2) Reputable recruitment co's. My background is in sales & mgmt (packaged goods) & mgmt in corporate and vacation travel. I've read about how the financial crisis has hit Dubai as hard as the US/Canada but if anyone has a recommendation for a good recruitment firm, I'd appreciate it. 
3) Volunteering/ art classes/yoga/ etc. Is there a good community/offering for this type of thing ? 
I'd appreciate any info/web site suggestions very much. We've been on a couple assignments in the past and the first few months can be an awfully lonely time without friends, a job, activities. 
Thanks in advance. 
D.


----------



## tiscalina (Jul 7, 2008)

dolo said:


> 1) Can you please advise if there is a women's group/ womens volunteer assoc, expats montly meetings, etc???? I would like to make as many of these meetings as possible in the two weeks we are there so that I can begin to understand what I will do with my time, if I can't find a job.


Hi Dolo,
you can go the website , when you go to Dubai and then to events there you can see the 3 weekly meetings and where they are. Just scroll the forum, there is a lot to read.
I hope this helps, wish you a nice time in Dubai


----------



## sgilli3 (Mar 23, 2008)

There is an expat group of ladies that get together in Sharjah and there is also a Sharjah mums + tots group.

I will search for the link and post it for you a little later in the day


----------



## shirley (Mar 1, 2009)

Hi Dolo,

If you are staying in sharjah- there is a morning and evening classes for yoga at Ittihad park close to Saudi Mosque. the park is very beautiful & the yoga classes are free and are attended by quite a few people

shirley


----------



## shirley (Mar 1, 2009)

Hi Dolo,
there is also a sharjah ladies club with many activities and a good olympic sized swimming pool.you can check that out

shirley


----------



## macca_24 (Apr 14, 2008)

Hey what great info I was wondering where I could continue swimming laps without joining fitness first so expensive


----------



## mayotom (Nov 8, 2008)

dolo said:


> 2) Reputable recruitment co's. My background is in sales & mgmt (packaged goods) & mgmt in corporate and vacation travel. I've read about how the financial crisis has hit Dubai as hard as the US/Canada but if anyone has a recommendation for a good recruitment firm, I'd appreciate it.

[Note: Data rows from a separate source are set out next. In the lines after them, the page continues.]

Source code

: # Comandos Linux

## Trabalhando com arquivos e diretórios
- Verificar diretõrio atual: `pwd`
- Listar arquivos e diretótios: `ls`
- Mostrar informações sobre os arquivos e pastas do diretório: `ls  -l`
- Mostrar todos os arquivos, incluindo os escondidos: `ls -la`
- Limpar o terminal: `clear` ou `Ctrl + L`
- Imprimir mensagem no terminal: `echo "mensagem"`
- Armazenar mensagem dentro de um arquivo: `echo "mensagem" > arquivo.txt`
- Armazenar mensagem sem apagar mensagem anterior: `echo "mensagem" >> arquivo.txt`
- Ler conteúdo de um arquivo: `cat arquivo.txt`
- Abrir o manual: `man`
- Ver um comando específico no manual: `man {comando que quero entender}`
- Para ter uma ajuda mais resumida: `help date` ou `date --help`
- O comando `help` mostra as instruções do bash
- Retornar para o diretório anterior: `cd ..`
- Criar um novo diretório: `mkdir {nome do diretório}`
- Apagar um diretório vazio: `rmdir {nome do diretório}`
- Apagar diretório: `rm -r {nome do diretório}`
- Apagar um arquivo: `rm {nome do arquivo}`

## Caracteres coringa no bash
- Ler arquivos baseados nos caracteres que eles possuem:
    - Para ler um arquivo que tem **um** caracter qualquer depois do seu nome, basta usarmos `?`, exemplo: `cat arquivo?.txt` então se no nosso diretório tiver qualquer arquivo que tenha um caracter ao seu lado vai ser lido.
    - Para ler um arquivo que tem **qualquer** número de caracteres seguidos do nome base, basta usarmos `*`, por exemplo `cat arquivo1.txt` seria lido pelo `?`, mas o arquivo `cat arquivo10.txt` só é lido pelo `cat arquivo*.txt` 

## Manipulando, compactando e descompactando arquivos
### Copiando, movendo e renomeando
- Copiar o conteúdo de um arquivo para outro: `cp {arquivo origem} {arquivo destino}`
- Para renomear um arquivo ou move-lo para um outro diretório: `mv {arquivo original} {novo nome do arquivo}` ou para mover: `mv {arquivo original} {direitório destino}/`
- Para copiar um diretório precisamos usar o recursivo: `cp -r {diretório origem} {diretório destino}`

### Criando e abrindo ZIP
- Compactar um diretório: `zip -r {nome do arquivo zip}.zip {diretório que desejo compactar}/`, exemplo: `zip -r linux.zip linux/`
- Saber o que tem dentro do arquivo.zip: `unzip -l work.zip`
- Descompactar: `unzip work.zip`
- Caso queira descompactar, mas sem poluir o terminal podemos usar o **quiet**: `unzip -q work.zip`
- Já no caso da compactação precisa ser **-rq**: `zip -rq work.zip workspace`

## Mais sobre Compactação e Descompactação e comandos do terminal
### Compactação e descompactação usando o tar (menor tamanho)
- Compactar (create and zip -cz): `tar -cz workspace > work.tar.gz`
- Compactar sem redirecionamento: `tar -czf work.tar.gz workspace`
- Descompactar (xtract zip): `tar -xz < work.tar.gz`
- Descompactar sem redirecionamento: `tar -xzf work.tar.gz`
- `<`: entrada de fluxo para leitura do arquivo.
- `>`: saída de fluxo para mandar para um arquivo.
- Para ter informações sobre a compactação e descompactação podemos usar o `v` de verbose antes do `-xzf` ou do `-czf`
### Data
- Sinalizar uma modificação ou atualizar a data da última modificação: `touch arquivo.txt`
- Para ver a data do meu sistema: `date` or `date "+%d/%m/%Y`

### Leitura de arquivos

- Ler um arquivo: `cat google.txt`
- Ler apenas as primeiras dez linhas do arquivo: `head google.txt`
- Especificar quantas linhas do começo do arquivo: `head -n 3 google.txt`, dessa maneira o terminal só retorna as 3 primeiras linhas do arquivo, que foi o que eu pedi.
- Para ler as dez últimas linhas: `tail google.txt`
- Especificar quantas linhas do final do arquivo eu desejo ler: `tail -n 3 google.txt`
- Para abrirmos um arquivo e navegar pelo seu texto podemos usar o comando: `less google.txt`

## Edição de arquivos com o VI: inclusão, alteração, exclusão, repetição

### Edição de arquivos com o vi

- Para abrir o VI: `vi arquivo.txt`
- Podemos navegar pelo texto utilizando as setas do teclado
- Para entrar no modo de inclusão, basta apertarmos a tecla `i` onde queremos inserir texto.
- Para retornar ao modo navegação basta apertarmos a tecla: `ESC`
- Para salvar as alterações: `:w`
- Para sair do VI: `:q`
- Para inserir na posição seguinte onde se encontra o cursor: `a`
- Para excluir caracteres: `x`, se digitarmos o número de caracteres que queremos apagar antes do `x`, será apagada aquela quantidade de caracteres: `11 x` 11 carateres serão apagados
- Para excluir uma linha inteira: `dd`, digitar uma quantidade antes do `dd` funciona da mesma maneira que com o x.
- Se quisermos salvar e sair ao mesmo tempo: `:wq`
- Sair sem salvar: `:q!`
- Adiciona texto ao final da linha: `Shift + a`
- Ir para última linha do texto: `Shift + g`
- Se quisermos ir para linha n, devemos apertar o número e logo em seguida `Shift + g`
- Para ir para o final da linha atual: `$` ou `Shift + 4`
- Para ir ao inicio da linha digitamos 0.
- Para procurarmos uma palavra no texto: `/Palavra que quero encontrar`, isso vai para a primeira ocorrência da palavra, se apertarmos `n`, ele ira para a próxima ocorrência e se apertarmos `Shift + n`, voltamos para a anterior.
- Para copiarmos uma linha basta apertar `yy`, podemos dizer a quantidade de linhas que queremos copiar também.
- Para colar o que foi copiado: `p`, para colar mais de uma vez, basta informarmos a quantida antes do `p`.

The don't exist here!!! sorry to say...

you can contact every single one of the hundreds that are here and maybe get one reply, they will meet you then you never hear from them again,, 

Also watch out for the scammers,,, there are a lot, they will meet you then ask for a fee to make your application a preferance, then you never see them again, although they advertise daily in the press,, they make a fortune at this scam, one company based in the crowne plaza has a half page add everyday, and its been the same jobs for 3 months.. they are called **** ******

I have been on the job hunt for a while here and the only replies I ever get is from companies who have advertised directly in the newspaper, eg Gulf news GNADS4U dot com


as for womens groups, well I haven't a clue


----------



## dolo (Feb 18, 2009)

sgilli3 said:


> There is an expat group of ladies that get together in Sharjah and there is also a Sharjah mums + tots group.
> 
> I will search for the link and post it for you a little later in the day


Thank you, the link would be great.


----------



## dolo (Feb 18, 2009)

To all the ladies that replied; thank you very much. The meetings, swimming and yoga will be a great start. I look forward to meeting you all. If you have any more thoughts or suggestions please forward them on - they are much appreciated.
ciao for now.
D.


----------



## sgilli3 (Mar 23, 2008)

Here are just some of the place where you may want to volunteer-most are Dubai based.

Welcome to DubaiKidz.Biz

This is the link for the Sharjah Ladies Club.

Sharjah Ladies Club

There are places you can do volunteer work in Sharjah and Ajman.
There is a charity in Ajman, who looks after orphans, wifes without husbands etc.

Their web site isn't accessible at the moment, but I know of a lady who organises food & clothing drives for them.


There is also another group of ladies who get together in Sharjah.
The group is called SEAL ( Sharjah Events and Living)

They have just helped open a ( small) library in Sharjah, and volunteers run it on a Monday.

I will send you a private message now, with their contact email, and you can ask to join the group email they send out regarding local events, and you can ask them any questions you have.

Cheers


----------